Below are entries; copy exactly the lines from the one with "Monitoring the performance" through the one with "## Task 1: Perform", both included, and leave out the rest.

[Extracted material — start]

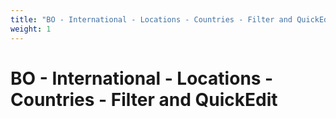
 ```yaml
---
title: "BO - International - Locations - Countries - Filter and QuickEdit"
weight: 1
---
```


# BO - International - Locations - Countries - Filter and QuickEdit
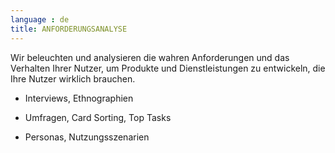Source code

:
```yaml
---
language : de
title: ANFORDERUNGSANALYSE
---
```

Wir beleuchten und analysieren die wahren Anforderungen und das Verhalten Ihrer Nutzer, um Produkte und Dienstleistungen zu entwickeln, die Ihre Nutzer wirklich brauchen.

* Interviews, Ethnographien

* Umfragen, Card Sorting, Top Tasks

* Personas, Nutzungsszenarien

[Extracted material — finish]
[Extracted material — start]

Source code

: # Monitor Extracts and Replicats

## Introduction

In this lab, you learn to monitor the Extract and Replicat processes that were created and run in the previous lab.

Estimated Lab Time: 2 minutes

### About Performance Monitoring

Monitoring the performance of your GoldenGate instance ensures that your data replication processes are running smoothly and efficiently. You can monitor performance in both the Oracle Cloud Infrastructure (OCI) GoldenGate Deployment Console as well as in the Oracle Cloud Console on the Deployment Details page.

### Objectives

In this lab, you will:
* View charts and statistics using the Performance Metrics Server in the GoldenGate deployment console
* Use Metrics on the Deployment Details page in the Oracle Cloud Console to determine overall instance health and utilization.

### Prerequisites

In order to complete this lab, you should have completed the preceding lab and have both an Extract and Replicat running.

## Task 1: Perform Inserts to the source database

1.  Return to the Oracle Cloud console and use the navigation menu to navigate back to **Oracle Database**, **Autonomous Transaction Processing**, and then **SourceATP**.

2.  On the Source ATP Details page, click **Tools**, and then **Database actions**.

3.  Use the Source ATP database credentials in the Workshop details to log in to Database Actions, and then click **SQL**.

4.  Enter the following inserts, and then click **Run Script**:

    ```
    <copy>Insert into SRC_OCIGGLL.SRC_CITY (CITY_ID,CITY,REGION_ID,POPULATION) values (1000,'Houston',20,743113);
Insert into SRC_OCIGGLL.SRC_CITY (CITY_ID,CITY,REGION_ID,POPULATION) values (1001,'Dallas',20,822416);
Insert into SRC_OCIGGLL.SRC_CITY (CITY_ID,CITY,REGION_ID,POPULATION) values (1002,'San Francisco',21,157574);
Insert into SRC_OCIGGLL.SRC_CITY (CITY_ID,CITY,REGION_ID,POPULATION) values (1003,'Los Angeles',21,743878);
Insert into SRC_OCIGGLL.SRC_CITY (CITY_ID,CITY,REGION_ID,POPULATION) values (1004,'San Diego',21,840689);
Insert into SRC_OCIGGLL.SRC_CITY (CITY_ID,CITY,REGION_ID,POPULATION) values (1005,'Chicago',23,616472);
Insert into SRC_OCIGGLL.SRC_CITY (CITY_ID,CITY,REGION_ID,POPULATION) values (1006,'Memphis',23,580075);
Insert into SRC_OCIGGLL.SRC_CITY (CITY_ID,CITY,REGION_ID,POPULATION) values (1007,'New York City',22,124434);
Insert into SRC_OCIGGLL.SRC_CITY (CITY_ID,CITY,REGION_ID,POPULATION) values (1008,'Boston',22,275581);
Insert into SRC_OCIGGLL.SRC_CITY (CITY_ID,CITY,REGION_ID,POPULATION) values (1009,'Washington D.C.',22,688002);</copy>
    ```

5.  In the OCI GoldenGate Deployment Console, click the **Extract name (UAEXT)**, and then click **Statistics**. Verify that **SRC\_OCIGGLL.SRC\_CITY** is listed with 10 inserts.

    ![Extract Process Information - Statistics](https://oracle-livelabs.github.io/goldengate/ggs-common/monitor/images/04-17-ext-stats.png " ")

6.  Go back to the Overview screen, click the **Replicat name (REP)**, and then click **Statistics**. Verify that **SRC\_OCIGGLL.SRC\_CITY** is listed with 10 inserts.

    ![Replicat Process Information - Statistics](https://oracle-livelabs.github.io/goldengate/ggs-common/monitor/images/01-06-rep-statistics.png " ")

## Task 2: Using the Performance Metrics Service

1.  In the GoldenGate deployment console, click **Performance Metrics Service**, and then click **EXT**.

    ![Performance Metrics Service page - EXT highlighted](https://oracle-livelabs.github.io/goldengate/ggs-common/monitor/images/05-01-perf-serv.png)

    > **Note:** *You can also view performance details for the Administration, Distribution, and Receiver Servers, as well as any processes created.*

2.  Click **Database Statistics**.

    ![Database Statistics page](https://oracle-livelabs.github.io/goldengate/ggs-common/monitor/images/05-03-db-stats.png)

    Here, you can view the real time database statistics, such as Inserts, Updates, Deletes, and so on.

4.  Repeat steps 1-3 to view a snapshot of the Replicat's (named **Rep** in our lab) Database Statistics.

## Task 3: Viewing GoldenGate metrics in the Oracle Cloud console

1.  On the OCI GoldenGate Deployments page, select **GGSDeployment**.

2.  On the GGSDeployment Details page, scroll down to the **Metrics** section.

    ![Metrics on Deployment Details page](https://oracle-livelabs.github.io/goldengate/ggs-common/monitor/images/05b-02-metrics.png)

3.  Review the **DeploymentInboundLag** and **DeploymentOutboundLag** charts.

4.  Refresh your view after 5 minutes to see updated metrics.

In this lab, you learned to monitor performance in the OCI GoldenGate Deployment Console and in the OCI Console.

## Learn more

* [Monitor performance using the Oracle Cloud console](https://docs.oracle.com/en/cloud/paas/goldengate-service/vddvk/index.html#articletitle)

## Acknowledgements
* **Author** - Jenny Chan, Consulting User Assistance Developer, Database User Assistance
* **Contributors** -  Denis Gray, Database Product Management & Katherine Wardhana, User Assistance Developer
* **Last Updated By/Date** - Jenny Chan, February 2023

[Extracted material — finish]

Expected answer:
Monitoring the performance of your GoldenGate instance ensures that your data replication processes are running smoothly and efficiently. You can monitor performance in both the Oracle Cloud Infrastructure (OCI) GoldenGate Deployment Console as well as in the Oracle Cloud Console on the Deployment Details page.

### Objectives

In this lab, you will:
* View charts and statistics using the Performance Metrics Server in the GoldenGate deployment console
* Use Metrics on the Deployment Details page in the Oracle Cloud Console to determine overall instance health and utilization.

### Prerequisites

In order to complete this lab, you should have completed the preceding lab and have both an Extract and Replicat running.

## Task 1: Perform Inserts to the source database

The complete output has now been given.